Under the foreclosure judgment and sections 257 and 260 of the Code of Civil Procedure (now sections 3 and 6, rule 70, of the Rules of Court), the petitioner is entitled, upon failure of the respondent Agustin Jocson to satisfy such judgment in due time, to have the mortgaged property sold and, in case the proceeds of the sale are not sufficient, to a deficiency judgment upon which execution may issue immediately. The parties are not authorized to change the procedure prescribed by law. (Diaz and Rubillos vs. Mendezona and De Poli, 43 Phil. 472.) The legal provisions above mentioned, however, contemplate a situation where the mortgage lien subsists. In the Case before us, the lien has been extinguished when the land was confiscated by the Government for tax delinquency. The tax lien was superior to the lien in favor of the judgment creditor and the presumption is that the confiscation of the land was legally effected.

It is true that the respondent Agustin Jocson might have had the right to repurchase the confiscated land, but it was not obligatory on the part of the petitioner to have said right sold by the sheriff, in place qf the mortgaged property itself. A mortgagee has the right to rely on the mortgaged property, undiminished and unimpaired by any superior lien or legal impediment brought about by the act or omission of the mortgagor. This pronouncement finds support in the case of De los Reyes vs. Court of First Instance of Batangas, 55 Phil. 408, wherein we held that in a mortgage foreclosure proceeding the court has jurisdiction to grant an attachment against the property of the debtor, to be levied upon property not covered by the mortgage, upon proper showing by affidavit that the value of the mortgaged property is insufficient to cover the debt and that the debtor has disposed, or is about to dispose, of his other property with intent to defraud the creditor

The respondent Agustin Jocson alleges in his amended answer that his ownership over the land in question is intact, subject only to the obligations for taxes due and payable, and that the delinquent taxes for which said property was confiscated have already been paid.
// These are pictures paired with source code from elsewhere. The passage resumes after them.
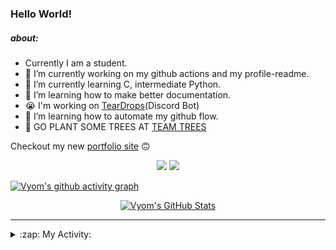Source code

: ### Hello World!

##### about:
- Currently I am a student.
- 🔭 I’m currently working on my github actions and my profile-readme. 
- 🌱 I’m currently learning C, intermediate Python.
- 🌱 I’m learning how to make better documentation.
- 😭 I'm working on [TearDrops](https://github.com/Vyvy-vi/TearDrops)(Discord Bot)
- 🌱 I’m learning how to automate my github flow.
- 🌱 GO PLANT SOME TREES AT [TEAM TREES](https://teamtrees.org/)

Checkout my new [portfolio site](https://vyvy-vi.github.io/portfolio) 🙃

<p align="center">
  <a href="https://twitter.com/Vyvy_viM"><img target="_blank" src="https://img.shields.io/badge/twitter%20@Vyvy_viM-0D95E8?style=for-the-badge&logo=twitter&logoColor=white"/></a> 
  <a href="https://vyvy-vi.github.io/portfolio"><img target="_blank" src="https://img.shields.io/badge/-I%27m_craving_for_open_source-green?style=for-the-badge&logo=github&logoColor=black"/></a> 
</p>

[![Vyom's github activity graph](https://activity-graph.herokuapp.com/graph?username=Vyvy-vi)](https://github.com/ashutosh00710/github-readme-activity-graph)

<p align="center">
<a href="https://github.com/Vyvy-vi/Vyvy-vi">
  <img src="https://profile-readme-git-master.vyvy-vi.vercel.app/api?username=Vyvy-vi&show_icons=true&line_height=27&count_private=true&title_color=ffffff&text_color=c9cacc&icon_color=2bbc8a&bg_color=1d1f21" alt="Vyom's GitHub Stats" />
</a>
</p>


---
<details>
  <summary>:zap: My Activity:</summary>
  
<!--START_SECTION:waka-->
**I'm an Early 🐤** 

```text
🌞 Morning    53 commits     ███████████░░░░░░░░░░░░░░   45.3% 
🌆 Daytime    11 commits     ██░░░░░░░░░░░░░░░░░░░░░░░   9.4% 
🌃 Evening    31 commits     ██████░░░░░░░░░░░░░░░░░░░   26.5% 
🌙 Night      22 commits     ████░░░░░░░░░░░░░░░░░░░░░   18.8%

```
📅 **I'm Most Productive on Monday** 

```text
Monday       28 commits     ██████░░░░░░░░░░░░░░░░░░░   23.93% 
Tuesday      14 commits     ███░░░░░░░░░░░░░░░░░░░░░░   11.97% 
Wednesday    10 commits     ██░░░░░░░░░░░░░░░░░░░░░░░   8.55% 
Thursday     10 commits     ██░░░░░░░░░░░░░░░░░░░░░░░   8.55% 
Friday       17 commits     ███░░░░░░░░░░░░░░░░░░░░░░   14.53% 
Saturday     20 commits     ████░░░░░░░░░░░░░░░░░░░░░   17.09% 
Sunday       18 commits     ███░░░░░░░░░░░░░░░░░░░░░░   15.38%

```


📊 **This Week I Spent My Time On** 

```text
🔥 Editors: 
Vim                      8 hrs 40 mins       █████████████████████████   100.0%

🐱‍💻 Projects: 
dev-quotes-api           3 hrs 51 mins       ███████████░░░░░░░░░░░░░░   44.48% 
assistant-bee            2 hrs 6 mins        ██████░░░░░░░░░░░░░░░░░░░   24.34% 
TearDrops                1 hr 31 mins        ████░░░░░░░░░░░░░░░░░░░░░   17.56% 
Unknown Project          56 mins             ██░░░░░░░░░░░░░░░░░░░░░░░   10.79% 
.dotfiles                4 mins              ░░░░░░░░░░░░░░░░░░░░░░░░░   0.78%

```


<!--END_SECTION:waka-->
</details>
Without deciding whether such allegations are true, we hold that the petitioner should not be burdened with the task of determining whether said land has in fact been subsequently released by the Government. Besides, the point is immaterial, since in the case of Montinola vs. Tuason and Locsin, 35 Phil. 113, the judgment creditor in a foreclosure proceeding was allowed to collect his judgment by an ordinary execution, and the mortgagor, or his successors in interest, to redeem the property sold thereunder. Again, in Hijos de I. de la Rama vs. Sajo, 45 Phil. 703, cited in Salomon and Lachica vs. Dantes, 63 Phil. 522, it was pointed out that "the rule is well established that the creditor may waive whatever security he has and maintain a personal action, in the absence of statutory provisions."

Practical considerations further support the granting of the writ of mandamus prayed for by the petitioner. His judgment has long become final and executory. Notwithstanding the apparent solvency of the respondent Agustin Jocson, he has failed to pay the petitioner's judgment. If it be true that respondent is still the absolute owner of the mortgaged property, nothing can prevent him from offering it to the sheriff as one of the properties leviable under an ordinary execution, and by simply being present at the sale, he may direct the order in which said properties shall be sold. (Section 457 of the Code of Civil Procedure, now section 19 of rule 39 of the Rules of Court.)

There being no question that the judgment in the foreclosure action has long become final and executory, the petitioner is entitled as of right to the execution of said judgment (section 1, rule 39, Rules of Court; Fiesta vs. Llorente, 25 Phil. 554; Lim vs. Singian and Soler, 37 Phil. 817), and it accordingly becomes the legal duty of the respondent Judge to direct the issuance of the writ of execution sought by the petitioner.

The petition for a writ of mandamus is granted, with costs against the respondent Agustin Jocson. So ordered.

Diaz, Moran, Horrilleno, and Ozaeta, JJ., concur.